WHAT IS NEEDED -
Where the word "from" occurs in a line of the listing, please copy the line.

_ _ _ _

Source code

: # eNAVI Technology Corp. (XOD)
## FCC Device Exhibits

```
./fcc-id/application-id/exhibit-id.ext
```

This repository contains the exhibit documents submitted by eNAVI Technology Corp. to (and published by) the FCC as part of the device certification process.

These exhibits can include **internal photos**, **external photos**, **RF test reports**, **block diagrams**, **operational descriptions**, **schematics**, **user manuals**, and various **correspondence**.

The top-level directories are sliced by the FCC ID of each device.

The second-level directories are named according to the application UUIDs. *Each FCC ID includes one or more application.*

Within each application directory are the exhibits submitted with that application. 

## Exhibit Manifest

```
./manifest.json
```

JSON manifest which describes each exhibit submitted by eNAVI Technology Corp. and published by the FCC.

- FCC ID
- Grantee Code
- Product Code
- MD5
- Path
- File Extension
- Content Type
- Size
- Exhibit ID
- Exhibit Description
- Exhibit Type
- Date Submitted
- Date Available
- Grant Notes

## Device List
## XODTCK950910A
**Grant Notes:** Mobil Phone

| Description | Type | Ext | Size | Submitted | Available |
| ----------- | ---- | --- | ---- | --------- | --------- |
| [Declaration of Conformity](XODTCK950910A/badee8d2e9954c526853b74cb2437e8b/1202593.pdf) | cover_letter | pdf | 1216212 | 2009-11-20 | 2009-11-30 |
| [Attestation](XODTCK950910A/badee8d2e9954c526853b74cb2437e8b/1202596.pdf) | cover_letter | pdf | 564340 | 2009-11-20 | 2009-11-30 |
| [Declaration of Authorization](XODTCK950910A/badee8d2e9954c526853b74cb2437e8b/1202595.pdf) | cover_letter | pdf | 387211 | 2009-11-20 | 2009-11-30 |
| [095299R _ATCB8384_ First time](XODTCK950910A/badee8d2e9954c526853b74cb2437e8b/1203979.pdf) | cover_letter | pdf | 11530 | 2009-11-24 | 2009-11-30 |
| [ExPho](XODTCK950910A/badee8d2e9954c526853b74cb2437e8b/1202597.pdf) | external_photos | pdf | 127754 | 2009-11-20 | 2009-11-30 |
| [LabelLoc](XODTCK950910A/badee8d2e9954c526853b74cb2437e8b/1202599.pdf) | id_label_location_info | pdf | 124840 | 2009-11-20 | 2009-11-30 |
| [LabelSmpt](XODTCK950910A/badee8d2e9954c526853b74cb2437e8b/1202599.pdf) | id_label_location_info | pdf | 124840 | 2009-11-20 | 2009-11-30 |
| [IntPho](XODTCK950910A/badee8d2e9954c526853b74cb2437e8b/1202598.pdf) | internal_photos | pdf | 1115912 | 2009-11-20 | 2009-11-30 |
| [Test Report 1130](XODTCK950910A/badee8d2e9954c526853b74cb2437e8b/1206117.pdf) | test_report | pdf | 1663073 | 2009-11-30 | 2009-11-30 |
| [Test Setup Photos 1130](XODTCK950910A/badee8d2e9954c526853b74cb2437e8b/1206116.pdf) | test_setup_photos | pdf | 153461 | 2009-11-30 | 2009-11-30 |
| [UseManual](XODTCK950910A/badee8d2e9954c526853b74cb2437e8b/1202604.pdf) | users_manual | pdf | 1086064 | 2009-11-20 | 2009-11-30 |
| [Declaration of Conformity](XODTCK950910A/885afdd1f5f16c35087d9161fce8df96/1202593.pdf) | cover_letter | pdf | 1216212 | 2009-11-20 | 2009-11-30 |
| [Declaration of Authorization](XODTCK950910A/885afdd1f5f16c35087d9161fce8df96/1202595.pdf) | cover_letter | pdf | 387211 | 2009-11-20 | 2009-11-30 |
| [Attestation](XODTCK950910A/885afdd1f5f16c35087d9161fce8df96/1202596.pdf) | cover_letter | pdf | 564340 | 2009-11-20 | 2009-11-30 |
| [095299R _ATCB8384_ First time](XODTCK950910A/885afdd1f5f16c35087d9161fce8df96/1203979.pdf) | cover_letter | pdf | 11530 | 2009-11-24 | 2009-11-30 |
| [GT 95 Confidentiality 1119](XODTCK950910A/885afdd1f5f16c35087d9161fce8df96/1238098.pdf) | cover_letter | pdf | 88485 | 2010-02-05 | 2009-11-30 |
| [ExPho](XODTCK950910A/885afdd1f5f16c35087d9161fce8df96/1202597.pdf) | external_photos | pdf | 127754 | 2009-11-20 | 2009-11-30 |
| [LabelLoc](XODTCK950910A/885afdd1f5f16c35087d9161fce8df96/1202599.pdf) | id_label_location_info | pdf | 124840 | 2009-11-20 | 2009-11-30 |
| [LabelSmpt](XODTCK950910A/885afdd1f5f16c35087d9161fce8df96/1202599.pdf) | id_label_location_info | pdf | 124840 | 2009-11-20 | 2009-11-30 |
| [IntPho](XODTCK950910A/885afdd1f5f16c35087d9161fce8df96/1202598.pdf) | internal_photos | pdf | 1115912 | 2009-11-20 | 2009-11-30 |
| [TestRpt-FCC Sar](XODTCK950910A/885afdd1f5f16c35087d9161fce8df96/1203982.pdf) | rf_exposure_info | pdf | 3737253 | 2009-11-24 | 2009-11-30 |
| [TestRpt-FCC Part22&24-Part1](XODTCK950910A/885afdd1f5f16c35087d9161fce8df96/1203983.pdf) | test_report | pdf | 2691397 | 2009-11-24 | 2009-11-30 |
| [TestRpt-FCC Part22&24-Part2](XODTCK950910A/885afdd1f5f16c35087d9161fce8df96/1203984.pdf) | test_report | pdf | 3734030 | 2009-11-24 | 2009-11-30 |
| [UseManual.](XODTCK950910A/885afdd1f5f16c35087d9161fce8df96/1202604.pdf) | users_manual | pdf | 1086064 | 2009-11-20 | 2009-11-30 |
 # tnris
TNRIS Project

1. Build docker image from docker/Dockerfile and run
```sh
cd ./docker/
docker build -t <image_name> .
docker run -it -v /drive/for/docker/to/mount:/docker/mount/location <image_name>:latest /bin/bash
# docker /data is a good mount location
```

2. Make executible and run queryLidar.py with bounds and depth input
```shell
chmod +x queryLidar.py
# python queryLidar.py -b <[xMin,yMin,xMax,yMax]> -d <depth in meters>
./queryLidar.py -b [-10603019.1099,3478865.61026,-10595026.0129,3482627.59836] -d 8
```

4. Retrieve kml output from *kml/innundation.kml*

_ _ _ _

PROBLEM SOLUTION -
1. Build docker image from docker/Dockerfile and run
4. Retrieve kml output from *kml/innundation.kml*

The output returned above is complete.